Intelligent Kubernetes Load Balancing at Databricks
7 hours ago
- #gRPC
- #Load Balancing
- #Kubernetes
- Databricks uses Kubernetes for internal systems, but default networking like ClusterIP services and kube-proxy have performance limitations.
- Built a client-side load balancing system to improve traffic distribution, reduce tail latencies, and enhance service-to-service communication resilience.
- High-performance gRPC communication in Kubernetes faces challenges with persistent HTTP/2 connections.
- Default load balancing fails in high-throughput, latency-sensitive environments due to traffic skew, DNS dependency, and lack of per-request decisions.

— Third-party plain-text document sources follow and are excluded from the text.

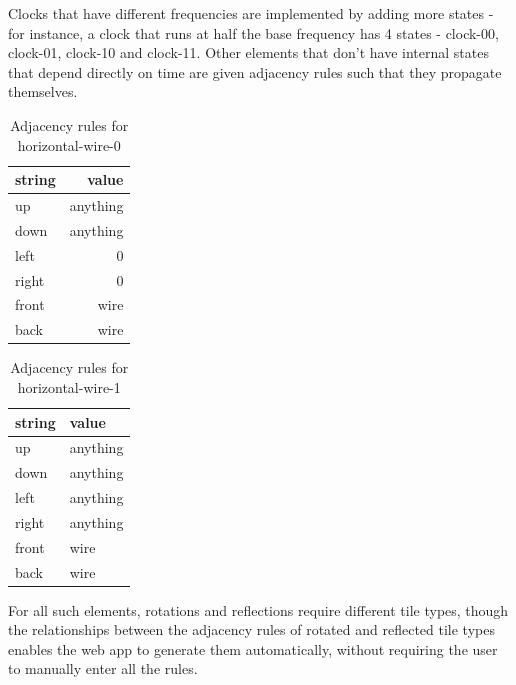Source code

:\documentclass[letterpaper,11pt]{article}
\begin{document}
	Clocks that have different frequencies are implemented by adding more states - for instance, a clock that runs at half the base frequency has 4 states - clock-00, clock-01, clock-10 and clock-11. Other elements that don't have internal states that depend directly on time are given adjacency rules such that they propagate themselves.

	\begin{table}[h!tbp]
		\centering
		\caption{Adjacency rules for horizontal-wire-0}
		{\footnotesize %
		\begin{tabular}{|l|r|}
		\hline
		  string & value \\
		\hline
		up & anything \\
		\hline
		down & anything \\
		\hline
		left & 0 \\
		\hline
		right & 0 \\
		\hline
		front & wire \\
		\hline
		back & wire \\
		\hline
		\end{tabular}
		}
		\end{table}
	
		\begin{table}[h!tbp]
			\centering
			\caption{Adjacency rules for horizontal-wire-1}
			{\footnotesize %
			\begin{tabular}{|l|l|}
			\hline
			  string & value \\
			\hline
			up & anything \\
			\hline
			down & anything \\
			\hline
			left & anything \\
			\hline
			right & anything \\
			\hline
			front & wire \\
			\hline
			back & wire \\
			\hline
			\end{tabular}
			}
			\end{table}

For all such elements, rotations and reflections require different tile types, though the relationships between the adjacency rules of rotated and reflected tile types enables the web app to generate them automatically, without requiring the user to manually enter all the rules.
\end{document}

- Developed a proxyless, client-driven load balancing system with a custom service discovery control plane for Layer 7 protocols.
- Key advantages include per-request decisions, reduced tail latency, efficient resource use, and minimal DNS dependency.
- Implemented strategies like Power of Two Choices (P2C), zone-aware routing, and least-loaded routing.
- Control plane monitors Kubernetes API for service changes, providing live endpoint metadata for intelligent routing.
- Deployment led to reduced tail latency, lower error rates, and better resource utilization.
- Challenges included operational complexity, client library adoption, and debugging.
- Evaluated alternatives like headless services and Istio but found them unsuitable for Databricks' scale and needs.
- Future enhancements include cross-cluster/region load balancing and advanced strategies for AI workloads.